▶ Data extracted from a collection

┄┄┄┄┄┄┄┄┄┄┄┄┄┄┄┄┄┄┄┄

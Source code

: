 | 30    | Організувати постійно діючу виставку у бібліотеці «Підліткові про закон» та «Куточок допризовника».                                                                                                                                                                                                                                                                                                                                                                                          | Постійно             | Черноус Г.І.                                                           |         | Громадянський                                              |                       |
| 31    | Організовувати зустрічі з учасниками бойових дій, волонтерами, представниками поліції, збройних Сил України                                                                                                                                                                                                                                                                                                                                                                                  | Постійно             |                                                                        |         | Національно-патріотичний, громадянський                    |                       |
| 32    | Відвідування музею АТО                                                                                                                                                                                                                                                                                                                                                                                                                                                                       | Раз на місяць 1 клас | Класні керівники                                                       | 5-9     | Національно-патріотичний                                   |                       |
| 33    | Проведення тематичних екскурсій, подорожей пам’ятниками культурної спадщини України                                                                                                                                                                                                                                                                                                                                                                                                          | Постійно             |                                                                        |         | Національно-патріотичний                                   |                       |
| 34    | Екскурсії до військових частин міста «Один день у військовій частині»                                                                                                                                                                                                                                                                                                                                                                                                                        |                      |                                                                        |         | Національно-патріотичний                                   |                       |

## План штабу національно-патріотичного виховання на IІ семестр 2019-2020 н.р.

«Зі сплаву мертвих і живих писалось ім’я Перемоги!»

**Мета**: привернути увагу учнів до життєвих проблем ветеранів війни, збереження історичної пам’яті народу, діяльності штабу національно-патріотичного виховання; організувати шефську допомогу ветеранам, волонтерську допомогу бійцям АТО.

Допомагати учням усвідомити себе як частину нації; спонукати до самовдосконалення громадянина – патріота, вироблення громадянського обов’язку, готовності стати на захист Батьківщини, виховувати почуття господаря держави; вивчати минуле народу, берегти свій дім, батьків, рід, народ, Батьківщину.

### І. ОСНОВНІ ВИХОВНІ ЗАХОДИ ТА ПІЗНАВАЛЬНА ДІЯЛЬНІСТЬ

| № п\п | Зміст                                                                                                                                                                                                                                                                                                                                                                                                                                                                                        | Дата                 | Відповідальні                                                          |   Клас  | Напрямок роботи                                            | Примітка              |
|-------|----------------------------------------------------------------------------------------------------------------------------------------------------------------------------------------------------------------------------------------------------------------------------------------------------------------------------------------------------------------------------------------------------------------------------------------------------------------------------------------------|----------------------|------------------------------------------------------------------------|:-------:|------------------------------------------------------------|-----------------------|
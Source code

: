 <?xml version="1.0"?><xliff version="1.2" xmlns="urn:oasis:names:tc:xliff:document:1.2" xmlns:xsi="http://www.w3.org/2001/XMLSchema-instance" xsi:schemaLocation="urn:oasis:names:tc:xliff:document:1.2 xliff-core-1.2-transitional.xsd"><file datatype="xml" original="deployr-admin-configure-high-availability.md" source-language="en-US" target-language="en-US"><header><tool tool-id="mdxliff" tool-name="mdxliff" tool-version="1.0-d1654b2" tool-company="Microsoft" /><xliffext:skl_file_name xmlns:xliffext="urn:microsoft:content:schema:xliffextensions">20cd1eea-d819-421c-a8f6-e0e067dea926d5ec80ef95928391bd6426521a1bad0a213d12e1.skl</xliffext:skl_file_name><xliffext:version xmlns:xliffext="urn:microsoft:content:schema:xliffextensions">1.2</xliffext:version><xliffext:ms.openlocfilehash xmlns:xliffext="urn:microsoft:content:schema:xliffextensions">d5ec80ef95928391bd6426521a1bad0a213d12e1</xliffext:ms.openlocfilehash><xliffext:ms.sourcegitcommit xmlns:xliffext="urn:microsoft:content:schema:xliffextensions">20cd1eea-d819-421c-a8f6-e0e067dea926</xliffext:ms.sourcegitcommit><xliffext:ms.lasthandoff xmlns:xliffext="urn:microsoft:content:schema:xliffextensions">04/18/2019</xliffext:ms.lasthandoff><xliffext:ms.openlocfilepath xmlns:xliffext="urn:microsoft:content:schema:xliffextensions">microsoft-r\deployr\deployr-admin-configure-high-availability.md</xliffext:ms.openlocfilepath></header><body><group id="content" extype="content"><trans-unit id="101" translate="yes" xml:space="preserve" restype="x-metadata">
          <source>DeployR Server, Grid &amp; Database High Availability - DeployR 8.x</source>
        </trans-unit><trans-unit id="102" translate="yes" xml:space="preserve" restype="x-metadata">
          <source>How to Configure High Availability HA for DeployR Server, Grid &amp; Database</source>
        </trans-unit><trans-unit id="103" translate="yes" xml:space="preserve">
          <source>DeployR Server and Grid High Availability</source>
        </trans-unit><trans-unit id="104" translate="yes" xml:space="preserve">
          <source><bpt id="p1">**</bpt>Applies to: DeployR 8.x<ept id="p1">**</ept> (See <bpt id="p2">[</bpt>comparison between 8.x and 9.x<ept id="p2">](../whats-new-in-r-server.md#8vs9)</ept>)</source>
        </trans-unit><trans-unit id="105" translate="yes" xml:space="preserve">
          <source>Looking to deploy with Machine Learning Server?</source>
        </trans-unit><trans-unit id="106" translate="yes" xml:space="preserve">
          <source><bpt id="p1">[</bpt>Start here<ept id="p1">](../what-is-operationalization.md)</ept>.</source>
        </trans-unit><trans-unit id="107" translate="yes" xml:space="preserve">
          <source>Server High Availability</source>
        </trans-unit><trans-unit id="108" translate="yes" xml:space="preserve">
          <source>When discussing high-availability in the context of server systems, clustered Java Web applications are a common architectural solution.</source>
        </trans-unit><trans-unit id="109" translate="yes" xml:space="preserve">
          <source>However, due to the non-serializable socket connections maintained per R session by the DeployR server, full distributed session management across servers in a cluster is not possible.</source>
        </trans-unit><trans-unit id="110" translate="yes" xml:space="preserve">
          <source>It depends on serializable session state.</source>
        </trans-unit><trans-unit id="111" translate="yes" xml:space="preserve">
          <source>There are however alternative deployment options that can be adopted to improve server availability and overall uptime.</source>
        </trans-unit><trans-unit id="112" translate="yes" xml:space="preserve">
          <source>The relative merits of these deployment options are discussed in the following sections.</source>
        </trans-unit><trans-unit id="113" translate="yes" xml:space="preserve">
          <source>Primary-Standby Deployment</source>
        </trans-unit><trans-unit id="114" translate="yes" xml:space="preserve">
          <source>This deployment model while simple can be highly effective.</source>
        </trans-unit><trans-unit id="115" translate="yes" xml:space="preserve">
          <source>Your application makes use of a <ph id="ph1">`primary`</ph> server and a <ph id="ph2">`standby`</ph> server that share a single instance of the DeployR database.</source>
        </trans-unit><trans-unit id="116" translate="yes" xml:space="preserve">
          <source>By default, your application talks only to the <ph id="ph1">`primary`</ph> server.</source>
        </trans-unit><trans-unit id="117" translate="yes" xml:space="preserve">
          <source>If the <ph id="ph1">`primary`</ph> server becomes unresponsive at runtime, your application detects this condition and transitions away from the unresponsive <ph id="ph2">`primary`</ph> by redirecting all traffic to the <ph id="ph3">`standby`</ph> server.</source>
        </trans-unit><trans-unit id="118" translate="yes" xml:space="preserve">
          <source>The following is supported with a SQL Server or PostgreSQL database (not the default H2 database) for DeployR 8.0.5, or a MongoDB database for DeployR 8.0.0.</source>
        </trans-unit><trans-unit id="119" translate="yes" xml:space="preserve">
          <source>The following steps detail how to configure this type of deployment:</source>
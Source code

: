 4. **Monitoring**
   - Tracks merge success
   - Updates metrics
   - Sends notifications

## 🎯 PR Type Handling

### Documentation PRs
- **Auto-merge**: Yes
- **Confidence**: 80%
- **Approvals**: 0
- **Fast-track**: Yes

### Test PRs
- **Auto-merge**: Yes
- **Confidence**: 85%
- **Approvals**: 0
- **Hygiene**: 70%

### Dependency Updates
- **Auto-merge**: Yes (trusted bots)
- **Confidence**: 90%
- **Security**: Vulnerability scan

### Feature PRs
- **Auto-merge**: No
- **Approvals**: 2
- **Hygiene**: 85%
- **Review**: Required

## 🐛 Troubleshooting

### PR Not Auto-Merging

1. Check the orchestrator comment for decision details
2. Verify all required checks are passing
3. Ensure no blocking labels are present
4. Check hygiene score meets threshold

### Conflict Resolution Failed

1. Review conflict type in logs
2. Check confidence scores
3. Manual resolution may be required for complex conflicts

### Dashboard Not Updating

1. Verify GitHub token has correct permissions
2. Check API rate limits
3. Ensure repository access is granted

┄┄┄┄┄┄┄┄┄┄┄┄┄┄┄┄┄┄┄┄

▶ Task directions
Your reply should be one number: the count of lines above that hold the word "session".

▶ Exercise result
2